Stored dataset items
/---

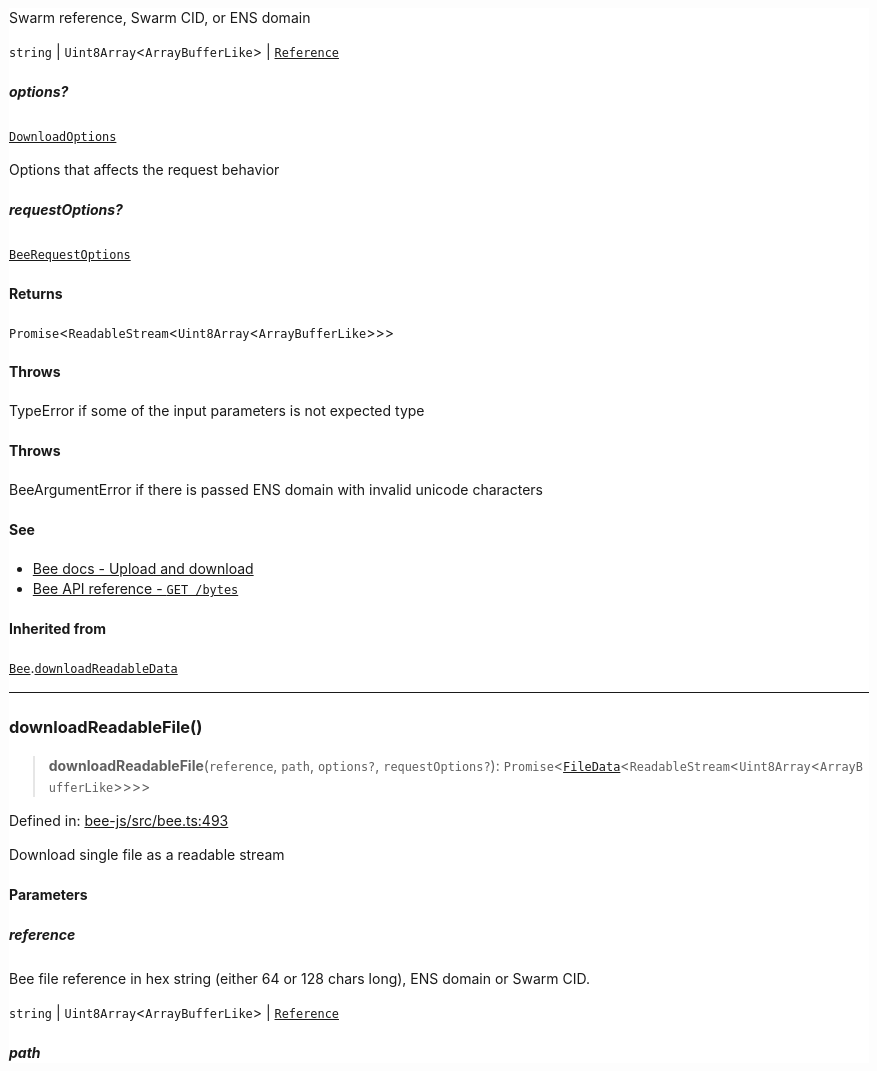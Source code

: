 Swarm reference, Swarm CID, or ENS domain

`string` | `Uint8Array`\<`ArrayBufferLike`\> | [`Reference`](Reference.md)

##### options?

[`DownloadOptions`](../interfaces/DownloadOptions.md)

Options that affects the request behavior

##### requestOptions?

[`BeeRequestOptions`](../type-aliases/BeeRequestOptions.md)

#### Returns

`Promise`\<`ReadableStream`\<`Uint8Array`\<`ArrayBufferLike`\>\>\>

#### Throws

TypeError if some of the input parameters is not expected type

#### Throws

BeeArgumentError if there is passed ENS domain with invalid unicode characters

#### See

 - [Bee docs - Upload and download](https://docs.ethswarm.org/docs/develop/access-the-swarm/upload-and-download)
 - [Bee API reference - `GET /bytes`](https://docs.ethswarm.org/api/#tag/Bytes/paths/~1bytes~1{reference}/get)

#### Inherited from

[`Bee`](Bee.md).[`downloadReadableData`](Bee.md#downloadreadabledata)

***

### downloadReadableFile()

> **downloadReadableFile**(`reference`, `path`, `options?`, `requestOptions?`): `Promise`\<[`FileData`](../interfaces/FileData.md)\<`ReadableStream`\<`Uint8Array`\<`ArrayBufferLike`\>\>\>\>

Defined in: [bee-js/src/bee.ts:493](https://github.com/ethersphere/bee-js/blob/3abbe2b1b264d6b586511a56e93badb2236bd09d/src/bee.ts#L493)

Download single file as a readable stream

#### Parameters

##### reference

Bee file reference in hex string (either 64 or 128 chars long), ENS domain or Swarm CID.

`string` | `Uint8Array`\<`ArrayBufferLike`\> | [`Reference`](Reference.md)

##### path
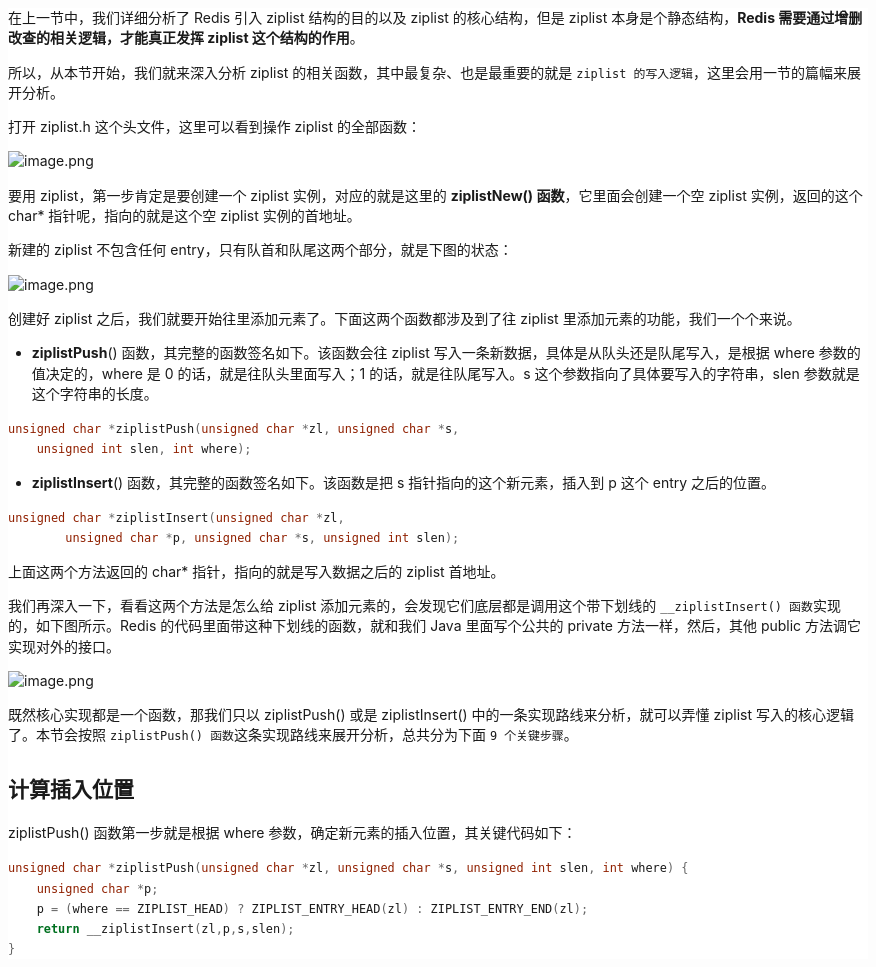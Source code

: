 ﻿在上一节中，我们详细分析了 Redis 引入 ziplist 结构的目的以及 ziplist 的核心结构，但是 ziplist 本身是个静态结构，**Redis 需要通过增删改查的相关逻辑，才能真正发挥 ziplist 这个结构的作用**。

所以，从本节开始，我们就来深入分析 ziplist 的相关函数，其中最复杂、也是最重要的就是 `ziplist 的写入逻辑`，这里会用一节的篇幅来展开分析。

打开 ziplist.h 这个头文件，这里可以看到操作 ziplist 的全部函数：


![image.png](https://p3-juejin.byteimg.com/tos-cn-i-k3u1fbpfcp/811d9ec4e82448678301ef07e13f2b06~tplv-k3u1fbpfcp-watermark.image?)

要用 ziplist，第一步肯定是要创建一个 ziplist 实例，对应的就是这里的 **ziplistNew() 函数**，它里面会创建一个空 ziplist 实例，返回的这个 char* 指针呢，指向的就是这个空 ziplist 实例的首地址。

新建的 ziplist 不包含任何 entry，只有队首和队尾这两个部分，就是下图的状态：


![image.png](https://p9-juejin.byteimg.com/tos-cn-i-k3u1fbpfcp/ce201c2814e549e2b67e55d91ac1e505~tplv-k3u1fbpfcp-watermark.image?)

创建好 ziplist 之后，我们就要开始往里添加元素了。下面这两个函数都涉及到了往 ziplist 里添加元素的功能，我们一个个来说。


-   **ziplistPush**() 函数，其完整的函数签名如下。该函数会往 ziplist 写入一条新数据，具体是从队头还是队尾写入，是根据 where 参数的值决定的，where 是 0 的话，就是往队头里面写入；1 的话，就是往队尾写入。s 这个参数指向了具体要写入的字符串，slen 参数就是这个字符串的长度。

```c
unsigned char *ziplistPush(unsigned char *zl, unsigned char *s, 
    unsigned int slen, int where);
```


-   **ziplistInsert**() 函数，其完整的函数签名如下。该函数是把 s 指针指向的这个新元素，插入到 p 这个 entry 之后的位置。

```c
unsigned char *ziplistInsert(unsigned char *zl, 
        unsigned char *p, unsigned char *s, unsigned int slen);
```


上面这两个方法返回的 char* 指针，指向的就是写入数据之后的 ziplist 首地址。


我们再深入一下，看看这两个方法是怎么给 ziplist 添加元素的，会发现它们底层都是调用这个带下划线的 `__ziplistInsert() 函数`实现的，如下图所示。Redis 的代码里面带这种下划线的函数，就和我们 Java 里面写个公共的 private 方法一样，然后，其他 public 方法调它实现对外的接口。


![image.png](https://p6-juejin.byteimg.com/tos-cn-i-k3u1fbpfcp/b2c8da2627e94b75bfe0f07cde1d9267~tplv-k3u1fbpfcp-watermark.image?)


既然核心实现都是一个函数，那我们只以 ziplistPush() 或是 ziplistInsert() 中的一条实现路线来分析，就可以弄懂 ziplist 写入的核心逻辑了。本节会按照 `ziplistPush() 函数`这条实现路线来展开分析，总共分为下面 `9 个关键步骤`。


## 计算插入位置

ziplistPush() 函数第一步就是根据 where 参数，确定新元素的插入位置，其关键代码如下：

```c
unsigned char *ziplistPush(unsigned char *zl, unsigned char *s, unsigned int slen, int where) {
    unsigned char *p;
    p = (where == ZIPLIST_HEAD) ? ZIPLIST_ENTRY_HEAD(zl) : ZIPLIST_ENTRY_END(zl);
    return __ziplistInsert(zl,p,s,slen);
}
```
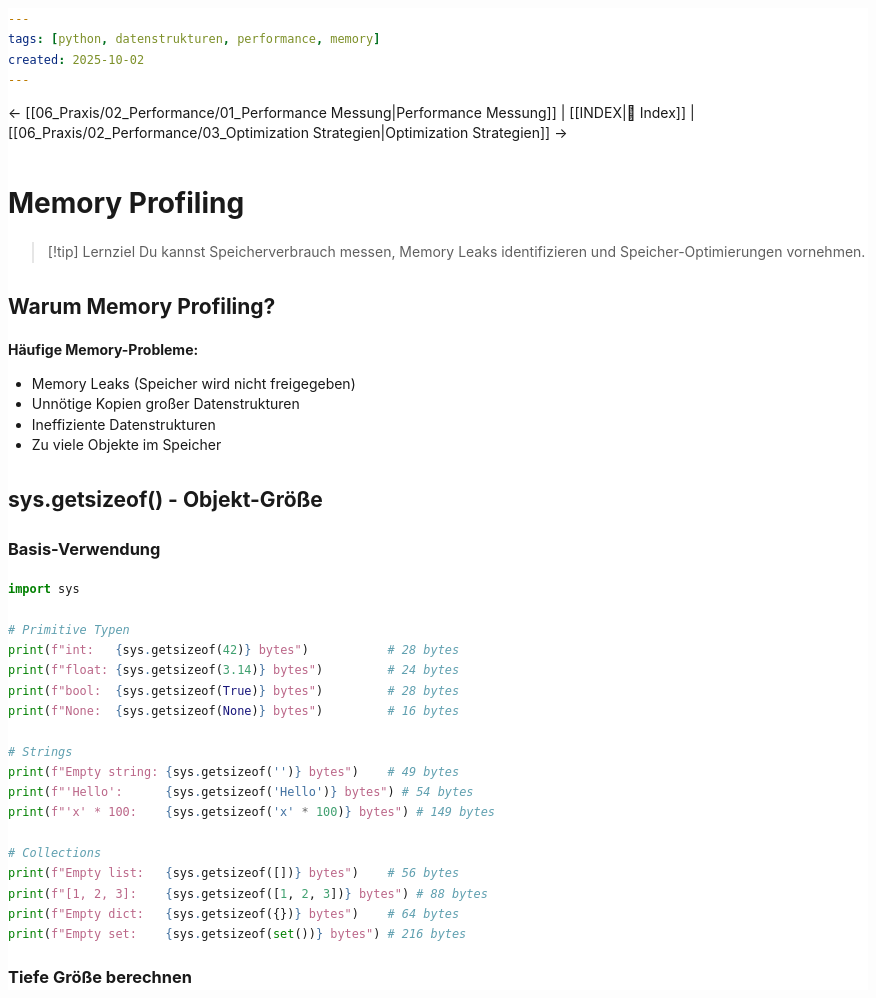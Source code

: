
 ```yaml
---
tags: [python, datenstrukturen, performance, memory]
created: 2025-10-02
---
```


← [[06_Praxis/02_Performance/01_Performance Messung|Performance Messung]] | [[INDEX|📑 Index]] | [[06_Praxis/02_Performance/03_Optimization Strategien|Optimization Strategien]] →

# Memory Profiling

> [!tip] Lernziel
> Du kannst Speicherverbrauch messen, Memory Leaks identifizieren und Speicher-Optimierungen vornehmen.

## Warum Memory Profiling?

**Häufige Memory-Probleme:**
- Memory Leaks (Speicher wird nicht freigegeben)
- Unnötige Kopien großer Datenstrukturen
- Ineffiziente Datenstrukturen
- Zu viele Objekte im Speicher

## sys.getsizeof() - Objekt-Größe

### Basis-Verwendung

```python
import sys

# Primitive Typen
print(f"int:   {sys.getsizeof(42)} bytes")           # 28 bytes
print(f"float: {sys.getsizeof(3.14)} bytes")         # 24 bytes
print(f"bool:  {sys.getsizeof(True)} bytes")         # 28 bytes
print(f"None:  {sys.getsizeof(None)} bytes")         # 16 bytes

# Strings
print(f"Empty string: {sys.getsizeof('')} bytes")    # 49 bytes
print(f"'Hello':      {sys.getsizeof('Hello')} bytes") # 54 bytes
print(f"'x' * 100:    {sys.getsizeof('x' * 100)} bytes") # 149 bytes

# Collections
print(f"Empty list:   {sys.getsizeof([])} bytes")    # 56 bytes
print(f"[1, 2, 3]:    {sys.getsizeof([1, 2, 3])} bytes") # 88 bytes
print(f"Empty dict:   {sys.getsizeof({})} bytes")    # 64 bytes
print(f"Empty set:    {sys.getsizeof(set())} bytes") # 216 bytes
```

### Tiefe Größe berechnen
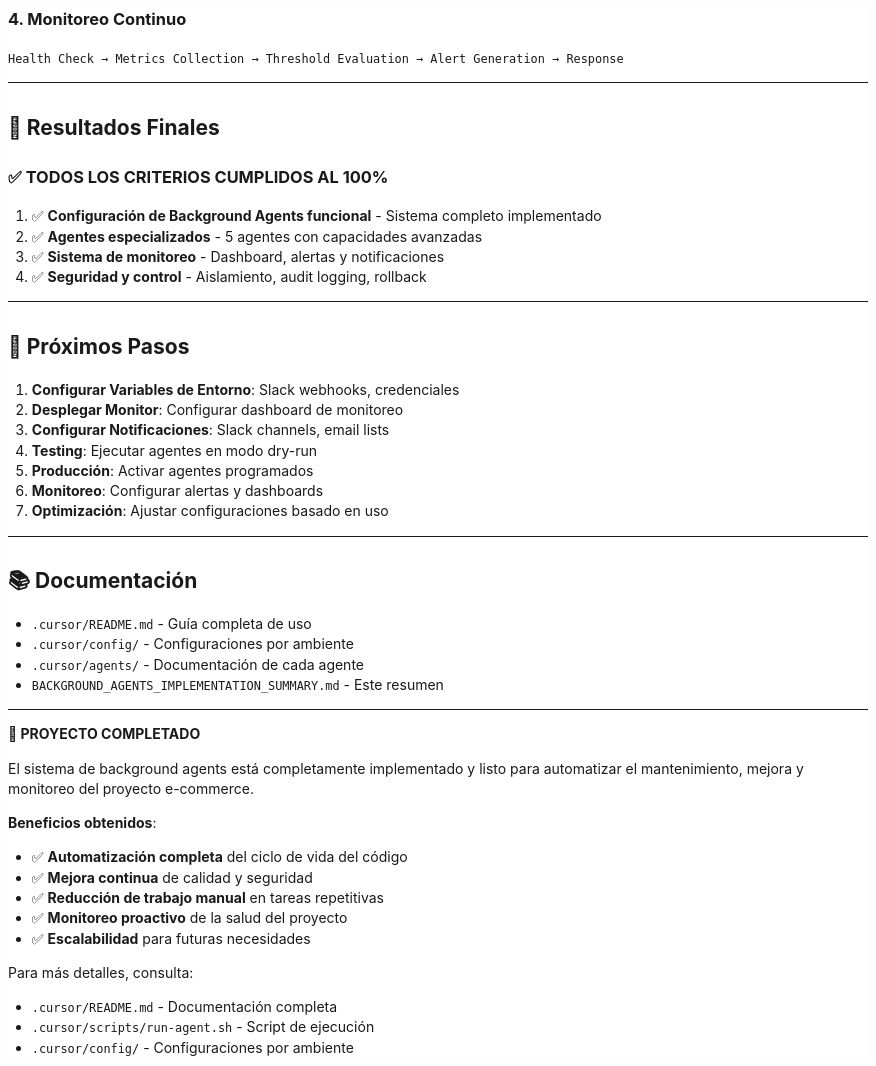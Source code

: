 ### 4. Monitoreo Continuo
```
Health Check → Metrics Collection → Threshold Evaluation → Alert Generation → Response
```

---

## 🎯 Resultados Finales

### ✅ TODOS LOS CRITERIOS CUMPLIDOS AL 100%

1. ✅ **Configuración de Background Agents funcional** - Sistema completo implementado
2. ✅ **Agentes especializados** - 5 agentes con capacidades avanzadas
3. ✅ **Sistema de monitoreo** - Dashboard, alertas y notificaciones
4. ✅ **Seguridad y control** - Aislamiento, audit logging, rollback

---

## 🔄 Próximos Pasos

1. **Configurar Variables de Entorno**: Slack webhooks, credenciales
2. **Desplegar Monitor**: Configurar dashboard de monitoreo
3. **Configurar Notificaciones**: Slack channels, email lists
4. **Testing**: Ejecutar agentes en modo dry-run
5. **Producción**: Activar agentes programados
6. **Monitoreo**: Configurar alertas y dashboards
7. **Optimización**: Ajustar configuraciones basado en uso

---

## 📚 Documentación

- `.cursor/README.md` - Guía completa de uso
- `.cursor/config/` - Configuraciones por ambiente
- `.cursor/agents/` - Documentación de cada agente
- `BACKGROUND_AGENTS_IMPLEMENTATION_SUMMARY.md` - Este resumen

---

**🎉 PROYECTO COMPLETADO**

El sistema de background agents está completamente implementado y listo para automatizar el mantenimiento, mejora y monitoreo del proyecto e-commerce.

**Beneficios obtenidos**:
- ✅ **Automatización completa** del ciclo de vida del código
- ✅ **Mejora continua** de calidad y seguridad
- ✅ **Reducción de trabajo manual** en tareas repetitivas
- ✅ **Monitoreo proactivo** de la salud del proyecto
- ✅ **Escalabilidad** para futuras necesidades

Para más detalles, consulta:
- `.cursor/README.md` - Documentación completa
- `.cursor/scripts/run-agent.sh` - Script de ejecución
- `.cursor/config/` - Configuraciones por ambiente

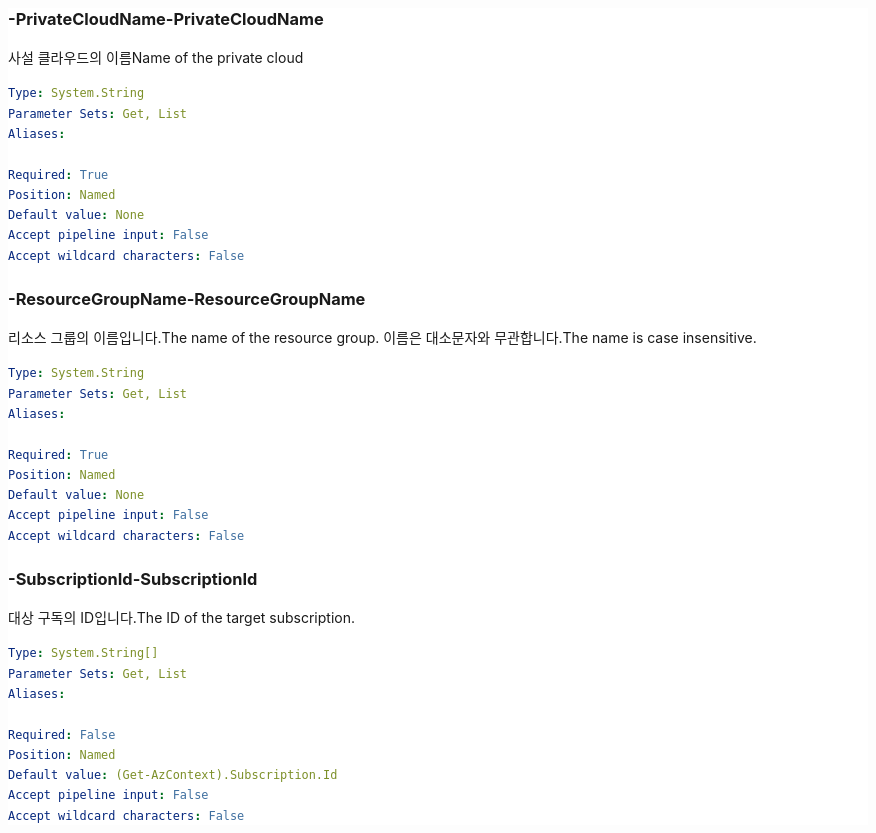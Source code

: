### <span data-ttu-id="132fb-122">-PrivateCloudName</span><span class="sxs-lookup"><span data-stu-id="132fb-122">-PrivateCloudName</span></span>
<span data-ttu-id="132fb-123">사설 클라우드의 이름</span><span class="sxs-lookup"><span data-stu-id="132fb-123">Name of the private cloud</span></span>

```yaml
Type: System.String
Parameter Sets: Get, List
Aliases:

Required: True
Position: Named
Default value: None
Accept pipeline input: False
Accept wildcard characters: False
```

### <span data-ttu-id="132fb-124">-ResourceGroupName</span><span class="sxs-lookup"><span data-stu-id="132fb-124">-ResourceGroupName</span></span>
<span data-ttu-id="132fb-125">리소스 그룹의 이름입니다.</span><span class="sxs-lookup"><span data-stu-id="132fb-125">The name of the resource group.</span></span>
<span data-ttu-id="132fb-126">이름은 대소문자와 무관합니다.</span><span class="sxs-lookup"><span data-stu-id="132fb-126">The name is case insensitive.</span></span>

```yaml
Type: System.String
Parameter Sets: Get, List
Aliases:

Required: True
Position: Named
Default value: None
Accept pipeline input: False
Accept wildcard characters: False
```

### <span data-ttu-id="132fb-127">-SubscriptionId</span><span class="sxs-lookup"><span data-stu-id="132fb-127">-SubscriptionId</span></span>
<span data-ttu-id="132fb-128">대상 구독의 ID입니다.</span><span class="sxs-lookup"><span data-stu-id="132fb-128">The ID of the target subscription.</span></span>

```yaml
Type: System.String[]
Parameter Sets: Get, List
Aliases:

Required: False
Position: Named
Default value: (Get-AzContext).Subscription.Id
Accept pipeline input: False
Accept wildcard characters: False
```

\---

▶ **EXERCISE DIRECTIONS**:
Copy out each line carrying the string "interfaces" from the data.

▶ **RESPONSE FOR THIS EXERCISE**:
[`DownloadOptions`](../interfaces/DownloadOptions.md)
> **downloadReadableFile**(`reference`, `path`, `options?`, `requestOptions?`): `Promise`\<[`FileData`](../interfaces/FileData.md)\<`ReadableStream`\<`Uint8Array`\<`ArrayBufferLike`\>\>\>\>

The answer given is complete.